In my tips for using conventional ovens, I wrote to avoid baking with the air-conditioner on. Commenter Mimi asked why.
The lion’s share of our energy bill goes to heating and cooling. The refrigerator and freezer, and sometimes the heater or air-conditioner, run all day and night. We use additional heating energy for cooking, water, and drying clothes.
Electrical appliances that heat or cool all contain heating or cooling elements, a thermostat, and possibly a fan to distribute the hot or cold air. The hotplate, electric kettle or frying pan, crockpot, and even the microwave all use some type of heating element. These heating and cooling elements use large amounts of energy. Sometimes it’s a motor, but the principle is the same.
Electric heating and cooling elements or motors are not smart. They only have two settings, off and on. We can’t set them at some middle range to ensure a constant temperature.
The smart part of the appliance is the thermostat, which has a thermometer to measure the temperature of the surrounding air or water. When the temperature gets too high or low, the thermostat turns the element on or off. Without a thermostat, an oven could turn your kitchen into a sauna, and an air conditioner could create a freezer in your bedroom.
When you turn on your oven or air-conditioner you set the temperature, but that is not the main factor in your energy usage. What counts is the difference between the room temperature and the target temperature. The bigger the difference, the longer the element will need to operate to reach the target temperature.

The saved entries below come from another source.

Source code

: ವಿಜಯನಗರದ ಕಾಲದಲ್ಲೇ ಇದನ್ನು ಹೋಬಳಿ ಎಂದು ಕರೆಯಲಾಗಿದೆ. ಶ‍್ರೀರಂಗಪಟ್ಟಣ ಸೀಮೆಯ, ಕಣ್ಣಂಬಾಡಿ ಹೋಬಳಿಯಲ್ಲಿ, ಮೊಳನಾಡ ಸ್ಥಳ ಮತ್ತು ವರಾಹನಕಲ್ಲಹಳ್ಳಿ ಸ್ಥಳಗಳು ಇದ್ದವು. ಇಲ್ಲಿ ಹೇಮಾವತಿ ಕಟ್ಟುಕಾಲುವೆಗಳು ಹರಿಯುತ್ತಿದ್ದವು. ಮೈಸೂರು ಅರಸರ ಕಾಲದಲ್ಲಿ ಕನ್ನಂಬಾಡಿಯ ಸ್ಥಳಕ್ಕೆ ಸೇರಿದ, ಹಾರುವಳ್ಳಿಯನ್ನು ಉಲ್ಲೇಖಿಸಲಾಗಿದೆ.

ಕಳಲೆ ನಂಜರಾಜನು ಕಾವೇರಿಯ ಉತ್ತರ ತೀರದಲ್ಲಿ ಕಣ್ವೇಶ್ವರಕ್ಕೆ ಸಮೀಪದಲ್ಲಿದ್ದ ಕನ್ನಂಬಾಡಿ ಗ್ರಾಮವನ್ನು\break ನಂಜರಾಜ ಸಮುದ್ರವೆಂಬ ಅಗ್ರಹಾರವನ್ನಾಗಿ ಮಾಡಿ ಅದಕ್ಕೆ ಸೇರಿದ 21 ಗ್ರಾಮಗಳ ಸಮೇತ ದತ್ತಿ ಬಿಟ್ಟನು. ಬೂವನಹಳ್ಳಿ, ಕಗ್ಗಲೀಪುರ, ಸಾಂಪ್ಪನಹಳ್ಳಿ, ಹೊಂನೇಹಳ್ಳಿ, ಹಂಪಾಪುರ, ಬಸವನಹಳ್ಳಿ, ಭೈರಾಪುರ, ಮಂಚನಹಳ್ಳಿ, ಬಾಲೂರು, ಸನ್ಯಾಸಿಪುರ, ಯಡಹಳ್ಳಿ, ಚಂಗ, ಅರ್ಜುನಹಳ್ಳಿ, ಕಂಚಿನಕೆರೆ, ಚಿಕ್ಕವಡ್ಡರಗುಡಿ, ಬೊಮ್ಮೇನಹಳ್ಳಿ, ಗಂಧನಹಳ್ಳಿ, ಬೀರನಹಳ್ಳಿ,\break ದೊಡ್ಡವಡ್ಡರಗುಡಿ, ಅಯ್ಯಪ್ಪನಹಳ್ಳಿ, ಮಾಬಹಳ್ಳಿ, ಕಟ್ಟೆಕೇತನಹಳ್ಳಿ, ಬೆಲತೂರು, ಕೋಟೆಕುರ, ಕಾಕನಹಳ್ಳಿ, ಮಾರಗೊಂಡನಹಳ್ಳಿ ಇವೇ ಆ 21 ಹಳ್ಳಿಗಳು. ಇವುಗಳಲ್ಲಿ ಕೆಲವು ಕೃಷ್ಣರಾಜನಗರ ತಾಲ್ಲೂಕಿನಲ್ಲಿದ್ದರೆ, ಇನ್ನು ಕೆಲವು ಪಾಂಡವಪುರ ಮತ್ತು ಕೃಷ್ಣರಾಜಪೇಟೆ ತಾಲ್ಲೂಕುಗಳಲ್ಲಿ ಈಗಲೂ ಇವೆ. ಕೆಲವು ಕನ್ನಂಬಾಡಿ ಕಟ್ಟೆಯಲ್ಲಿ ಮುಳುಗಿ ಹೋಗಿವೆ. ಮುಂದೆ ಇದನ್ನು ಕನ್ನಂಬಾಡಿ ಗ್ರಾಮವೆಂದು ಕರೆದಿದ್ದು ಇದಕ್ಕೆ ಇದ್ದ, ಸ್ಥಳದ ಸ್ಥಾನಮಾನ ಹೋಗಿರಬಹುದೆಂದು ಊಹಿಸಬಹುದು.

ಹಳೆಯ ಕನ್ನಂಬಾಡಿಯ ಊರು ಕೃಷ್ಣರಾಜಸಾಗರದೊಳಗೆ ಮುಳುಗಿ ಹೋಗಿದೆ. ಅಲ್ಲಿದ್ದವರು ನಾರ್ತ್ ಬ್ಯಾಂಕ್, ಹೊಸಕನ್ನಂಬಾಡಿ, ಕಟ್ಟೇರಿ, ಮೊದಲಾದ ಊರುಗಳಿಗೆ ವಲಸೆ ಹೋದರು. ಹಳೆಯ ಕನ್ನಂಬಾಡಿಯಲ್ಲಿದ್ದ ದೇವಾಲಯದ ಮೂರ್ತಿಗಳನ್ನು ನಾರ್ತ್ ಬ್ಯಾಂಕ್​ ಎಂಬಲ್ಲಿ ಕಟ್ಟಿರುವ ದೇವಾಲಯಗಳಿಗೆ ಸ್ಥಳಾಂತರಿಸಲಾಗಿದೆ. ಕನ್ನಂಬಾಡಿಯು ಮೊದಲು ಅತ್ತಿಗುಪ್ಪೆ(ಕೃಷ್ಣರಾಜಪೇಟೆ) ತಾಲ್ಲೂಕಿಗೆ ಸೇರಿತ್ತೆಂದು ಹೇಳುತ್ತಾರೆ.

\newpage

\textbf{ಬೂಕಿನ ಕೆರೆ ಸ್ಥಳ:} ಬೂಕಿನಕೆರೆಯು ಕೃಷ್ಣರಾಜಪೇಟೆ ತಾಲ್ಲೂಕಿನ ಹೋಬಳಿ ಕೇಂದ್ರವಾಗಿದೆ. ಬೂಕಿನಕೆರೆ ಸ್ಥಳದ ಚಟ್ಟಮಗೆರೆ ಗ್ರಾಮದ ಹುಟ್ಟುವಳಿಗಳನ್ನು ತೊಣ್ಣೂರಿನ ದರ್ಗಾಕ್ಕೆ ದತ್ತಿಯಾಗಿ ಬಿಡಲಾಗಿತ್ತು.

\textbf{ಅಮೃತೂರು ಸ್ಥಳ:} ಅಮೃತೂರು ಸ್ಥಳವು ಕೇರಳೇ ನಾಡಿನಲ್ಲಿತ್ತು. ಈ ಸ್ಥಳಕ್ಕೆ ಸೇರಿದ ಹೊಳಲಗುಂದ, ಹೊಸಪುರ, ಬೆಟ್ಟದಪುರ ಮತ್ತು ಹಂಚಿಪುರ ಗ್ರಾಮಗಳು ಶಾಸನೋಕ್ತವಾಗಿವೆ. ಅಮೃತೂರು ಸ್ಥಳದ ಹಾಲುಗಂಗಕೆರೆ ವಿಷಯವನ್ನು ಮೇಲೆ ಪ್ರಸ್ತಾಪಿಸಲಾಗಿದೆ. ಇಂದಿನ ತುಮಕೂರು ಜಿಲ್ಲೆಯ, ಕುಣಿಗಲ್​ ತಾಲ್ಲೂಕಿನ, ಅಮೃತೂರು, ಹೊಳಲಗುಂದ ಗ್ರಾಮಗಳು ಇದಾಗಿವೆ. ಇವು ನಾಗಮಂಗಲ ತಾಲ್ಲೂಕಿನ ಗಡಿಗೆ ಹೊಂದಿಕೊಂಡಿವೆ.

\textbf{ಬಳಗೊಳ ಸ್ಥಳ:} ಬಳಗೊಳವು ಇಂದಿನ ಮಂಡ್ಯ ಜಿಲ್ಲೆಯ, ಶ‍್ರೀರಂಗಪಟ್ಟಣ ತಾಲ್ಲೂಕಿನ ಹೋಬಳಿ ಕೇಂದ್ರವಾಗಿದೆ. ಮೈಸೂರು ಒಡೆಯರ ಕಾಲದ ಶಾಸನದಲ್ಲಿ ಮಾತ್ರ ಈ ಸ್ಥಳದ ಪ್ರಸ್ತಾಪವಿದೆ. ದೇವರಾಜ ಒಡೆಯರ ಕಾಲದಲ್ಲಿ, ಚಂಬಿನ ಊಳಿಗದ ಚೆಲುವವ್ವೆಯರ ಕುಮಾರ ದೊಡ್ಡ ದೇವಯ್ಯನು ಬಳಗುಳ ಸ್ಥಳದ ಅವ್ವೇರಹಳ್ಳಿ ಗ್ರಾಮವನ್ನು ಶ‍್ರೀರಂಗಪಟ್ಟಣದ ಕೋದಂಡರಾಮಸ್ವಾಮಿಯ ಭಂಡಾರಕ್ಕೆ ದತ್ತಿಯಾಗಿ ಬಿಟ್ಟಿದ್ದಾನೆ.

In the summer, an air-conditioned kitchen means losing the benefit of the warm air that was already inside your oven. And opening the refrigerator and oven doors at the same times sends a blast of cold air toward the oven and hot air to the fridge. This makes the elements in both appliances operate longer to keep the temperature you have set.
When the heating or cooling elements are off, the appliances are still “on,” but use only small amounts of energy. Understanding this distinction can lead to lower energy costs.